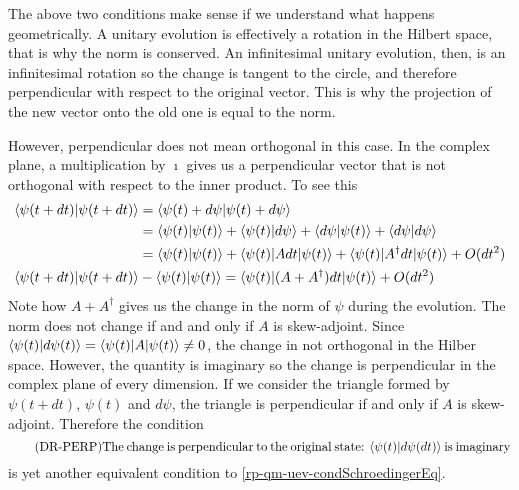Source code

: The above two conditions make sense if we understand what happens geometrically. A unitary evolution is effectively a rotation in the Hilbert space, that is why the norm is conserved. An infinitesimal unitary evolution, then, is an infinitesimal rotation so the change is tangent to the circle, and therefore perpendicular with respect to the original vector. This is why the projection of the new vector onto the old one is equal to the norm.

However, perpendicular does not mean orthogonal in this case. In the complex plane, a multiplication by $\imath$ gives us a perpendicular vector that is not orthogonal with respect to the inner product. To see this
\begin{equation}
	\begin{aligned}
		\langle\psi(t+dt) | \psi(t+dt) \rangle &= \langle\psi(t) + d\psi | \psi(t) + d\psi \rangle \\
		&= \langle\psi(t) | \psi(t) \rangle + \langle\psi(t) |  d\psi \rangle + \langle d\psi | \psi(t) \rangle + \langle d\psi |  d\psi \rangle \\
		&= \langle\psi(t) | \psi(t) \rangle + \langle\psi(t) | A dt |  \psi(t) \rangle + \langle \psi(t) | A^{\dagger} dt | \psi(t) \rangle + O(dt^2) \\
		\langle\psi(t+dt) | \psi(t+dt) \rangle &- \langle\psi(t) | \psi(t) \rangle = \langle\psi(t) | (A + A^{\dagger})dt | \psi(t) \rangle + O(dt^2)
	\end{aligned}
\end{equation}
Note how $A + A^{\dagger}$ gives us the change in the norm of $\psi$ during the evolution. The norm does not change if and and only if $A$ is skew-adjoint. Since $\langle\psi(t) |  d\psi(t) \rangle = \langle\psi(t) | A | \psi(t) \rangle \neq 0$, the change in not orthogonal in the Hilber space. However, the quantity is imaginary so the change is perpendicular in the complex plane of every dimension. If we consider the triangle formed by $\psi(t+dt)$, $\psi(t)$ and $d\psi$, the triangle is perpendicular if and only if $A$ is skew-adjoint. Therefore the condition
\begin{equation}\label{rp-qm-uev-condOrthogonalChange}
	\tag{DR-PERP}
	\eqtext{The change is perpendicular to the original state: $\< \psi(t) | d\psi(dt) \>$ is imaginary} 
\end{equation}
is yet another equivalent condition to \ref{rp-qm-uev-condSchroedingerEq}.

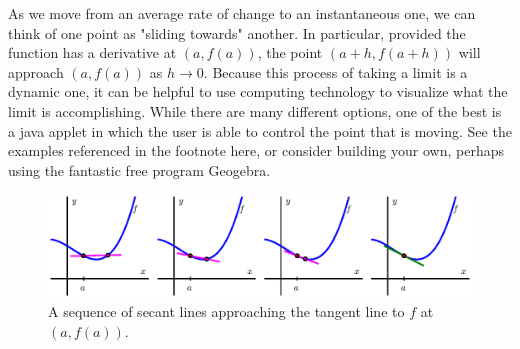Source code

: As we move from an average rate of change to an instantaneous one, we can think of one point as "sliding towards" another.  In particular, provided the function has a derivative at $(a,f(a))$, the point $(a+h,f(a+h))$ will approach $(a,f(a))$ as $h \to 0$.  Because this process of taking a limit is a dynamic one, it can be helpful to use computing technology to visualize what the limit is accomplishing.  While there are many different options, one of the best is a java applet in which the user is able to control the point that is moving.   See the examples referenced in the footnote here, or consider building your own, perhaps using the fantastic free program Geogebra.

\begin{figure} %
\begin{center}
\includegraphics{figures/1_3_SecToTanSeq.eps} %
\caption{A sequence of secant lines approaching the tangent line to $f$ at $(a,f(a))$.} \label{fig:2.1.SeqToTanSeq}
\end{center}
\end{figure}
* * * * *
The answer must consist of each line from the entries that contains the string "evolution".

: The above two conditions make sense if we understand what happens geometrically. A unitary evolution is effectively a rotation in the Hilbert space, that is why the norm is conserved. An infinitesimal unitary evolution, then, is an infinitesimal rotation so the change is tangent to the circle, and therefore perpendicular with respect to the original vector. This is why the projection of the new vector onto the old one is equal to the norm.
Note how $A + A^{\dagger}$ gives us the change in the norm of $\psi$ during the evolution. The norm does not change if and and only if $A$ is skew-adjoint. Since $\langle\psi(t) |  d\psi(t) \rangle = \langle\psi(t) | A | \psi(t) \rangle \neq 0$, the change in not orthogonal in the Hilber space. However, the quantity is imaginary so the change is perpendicular in the complex plane of every dimension. If we consider the triangle formed by $\psi(t+dt)$, $\psi(t)$ and $d\psi$, the triangle is perpendicular if and only if $A$ is skew-adjoint. Therefore the condition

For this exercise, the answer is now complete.